The key to a good neighborhood? Good neighbors. After Arlo and his wife Gertie move the family to an idyllic neighborhood, their neighbors say goodbye warmly. Rhea, the protagonist of the community, becomes a kind of best friend of Gertie. But then a sinkhole opens up in the park and Rhea’s daughter falls into it, ending up with accusations against the newly moved Wilde family. With the community up in arms, this book demonstrates just how powerful your neighbors truly are.

book cover of carolina sanin's children

The Children by Carolina Sanín (Translated by Nick Castro)

You can’t have a neighborhood without kids running around! After finding a 6-year-old abandoned on the sidewalk, Laura can’t help but want to take care of him. As she tries to find out where he is from, he begins to act strangely, shoplifting from the supermarket and talking about imaginary trips he has taken. Mental health and lifelong loneliness create this sudden companionship between the two, which Laura doesn’t want to let go.

Cover of Pet by Akwaeke Emezi Indigenous Horror

Akwaeke Emezi’s pet

What’s a neighborhood without a few pets running around? Even if that animal is a creature with horns and claws that crawled out of one of her mother’s paintings, right? Jam has been taught all his life that there are no more monsters, but Pet seems to fit the definition. After Pet sets his sights on something in Jam’s best friend’s house, she must rescue her best friend and deal with a shifting worldview at the same time.

Cover of Such Pretty Flowers by KL Cerra

Such pretty flowers by KL Cerra

Don’t stop and smell the roses in this neighborhood, especially the ones Holly finds around her brother’s girlfriend, Maura. After it’s too late to save her brother from suicide, Holly has questions only Maura can answer. But following her forces Holly into a world of carnivorous plants and strange black roses. Now Holly must find out the truth before she meets the same fate, regardless of her attraction to suspicious Maura and her dangerous plants.

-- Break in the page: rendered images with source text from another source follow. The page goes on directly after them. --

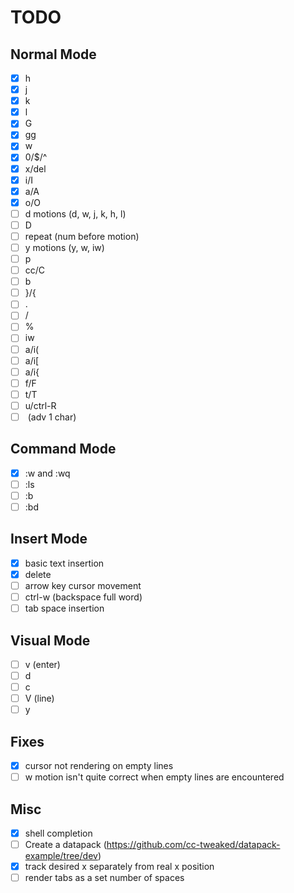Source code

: # TODO

## Normal Mode
- [x] h
- [x] j
- [x] k
- [x] l
- [x] G
- [x] gg
- [x] w
- [x] 0/$/^
- [x] x/del
- [x] i/I
- [x] a/A
- [x] o/O
- [ ] d motions (d, w, j, k, h, l)
- [ ] D
- [ ] repeat (num before motion)
- [ ] y motions (y, w, iw)
- [ ] p
- [ ] cc/C
- [ ] b
- [ ] }/{
- [ ] .
- [ ] /
- [ ] %
- [ ] iw
- [ ] a/i(
- [ ] a/i[
- [ ] a/i{
- [ ] f/F
- [ ] t/T
- [ ] u/ctrl-R
- [ ] <space> (adv 1 char)

## Command Mode
- [x] :w and :wq
- [ ] :ls
- [ ] :b
- [ ] :bd

## Insert Mode

- [x] basic text insertion
- [x] delete
- [ ] arrow key cursor movement
- [ ] ctrl-w (backspace full word)
- [ ] tab space insertion

## Visual Mode

- [ ] v (enter)
- [ ] d
- [ ] c
- [ ] V (line)
- [ ] y

## Fixes

- [x] cursor not rendering on empty lines
- [ ] w motion isn't quite correct when empty lines are encountered

## Misc

- [x] shell completion
- [ ] Create a datapack (https://github.com/cc-tweaked/datapack-example/tree/dev)
- [x] track desired x separately from real x position
- [ ] render tabs as a set number of spaces
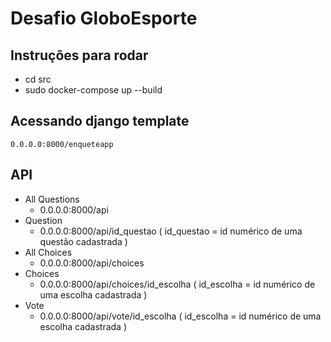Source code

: # Desafio GloboEsporte

## Instruções para rodar

* cd src
* sudo docker-compose up --build

## Acessando django template

    0.0.0.0:8000/enqueteapp

## API
* All Questions
    * 0.0.0.0:8000/api
* Question
    * 0.0.0.0:8000/api/id_questao ( id_questao = id numérico de uma questão cadastrada )
* All Choices
    * 0.0.0.0:8000/api/choices
* Choices
    * 0.0.0.0:8000/api/choices/id_escolha ( id_escolha = id numérico de uma escolha cadastrada )
* Vote
    * 0.0.0.0:8000/api/vote/id_escolha ( id_escolha = id numérico de uma escolha cadastrada )
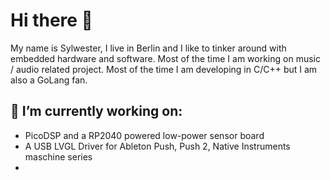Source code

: # Hi there 👋

My name is Sylwester, I live in Berlin and I like to tinker around with embedded hardware and software. Most of the time I am working on music / audio related project. Most of the time I am developing in C/C++ but I am also a GoLang fan.

## 🔭 I’m currently working on:
* PicoDSP and a RP2040 powered low-power sensor board
* A USB LVGL Driver for Ableton Push, Push 2, Native Instruments maschine series
*
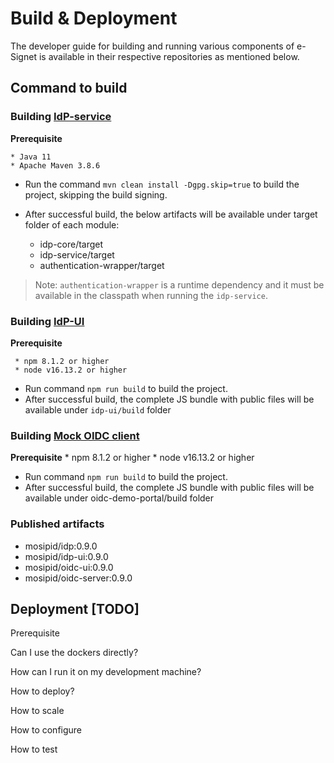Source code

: # Build & Deployment

The developer guide for building and running various components of e-Signet is available in their respective repositories as mentioned below.

## Command to build

### Building [IdP-service](https://github.com/mosip/idp/tree/0.9.0)

**Prerequisite**

    * Java 11
    * Apache Maven 3.8.6
    
* Run the command `mvn clean install -Dgpg.skip=true` to build the project, skipping the build signing.

* After successful build, the below artifacts will be available under target folder of each module:

    * idp-core/target
    * idp-service/target
    * authentication-wrapper/target

> Note: `authentication-wrapper` is a runtime dependency and it must be available in the classpath when running the `idp-service`.

### Building [IdP-UI](https://github.com/mosip/idp-ui/tree/0.9.0)
    
**Prerequisite**

     * npm 8.1.2 or higher  
     * node v16.13.2 or higher

* Run command `npm run build` to build the project.
* After successful build, the complete JS bundle with public files will be available under `idp-ui/build` folder

### Building [Mock OIDC client](https://github.com/mosip/oidc-demo-portal/tree/0.9.0)

**Prerequisite**
    * npm 8.1.2 or higher
    * node v16.13.2 or higher

* Run command `npm run build` to build the project.
* After successful build, the complete JS bundle with public files will be available under oidc-demo-portal/build folder
    
### Published artifacts

* mosipid/idp:0.9.0
* mosipid/idp-ui:0.9.0
* mosipid/oidc-ui:0.9.0
* mosipid/oidc-server:0.9.0


## Deployment [TODO]

Prerequisite

Can I use the dockers directly?

How can I run it on my development machine?

How to deploy?

How to scale

How to configure

How to test
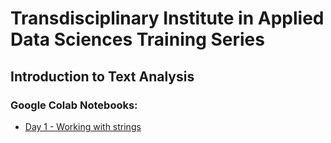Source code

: # Transdisciplinary Institute in Applied Data Sciences Training Series 

## Introduction to Text Analysis 

### Google Colab Notebooks:
- [Day 1 - Working with strings](https://colab.research.google.com/drive/1RxcNLqLsAxl25CBdaRcdBtTFUKorCF1T?usp=sharing)


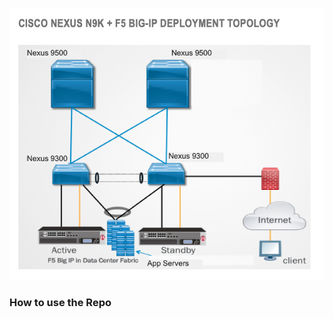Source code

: ![Image of Topology](https://github.com/f5alliances/f5n9kplaybook/blob/master/f5n9k1.png)
### How to use the Repo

Cover of Playground by Aron Beauregard

Playground by Aron Beauregard

You’d think a trip to the playground would be a fun and safe weekend activity. Here’s what the three families do Playground he thought when they were invited to Geraldine Borden’s luxurious estate for a day. All they had to do was let their kids try out her new play gear. But the equipment here isn’t all that safe, and the kids must band together to make it out of Geraldine’s messed-up playground alive. This is a splatterpunk graphic novel, so be careful before you pick it up.

The cover of The good son by you-jeong jeong

You-Jeong Jeong’s good son

Every neighborhood has a golden boy destined for greatness, except, of course, this one. After Yu-jin wakes up to the smell of blood and a concerned phone call from his brother, he finds his mother’s body at the bottom of the stairs. His memory is weak and he is disoriented, although this could be attributed to his chronic seizures. As he digs deeper into what happened, reading his mother’s diary and sifting through his stuff, her perception of what happened changes.

Hope you enjoyed your stroll through Scare Street. If you’re in the mood for more suburban horror, check out these 8 Suburban Horror Novels or these 20 Cross-Genre Horror Novels!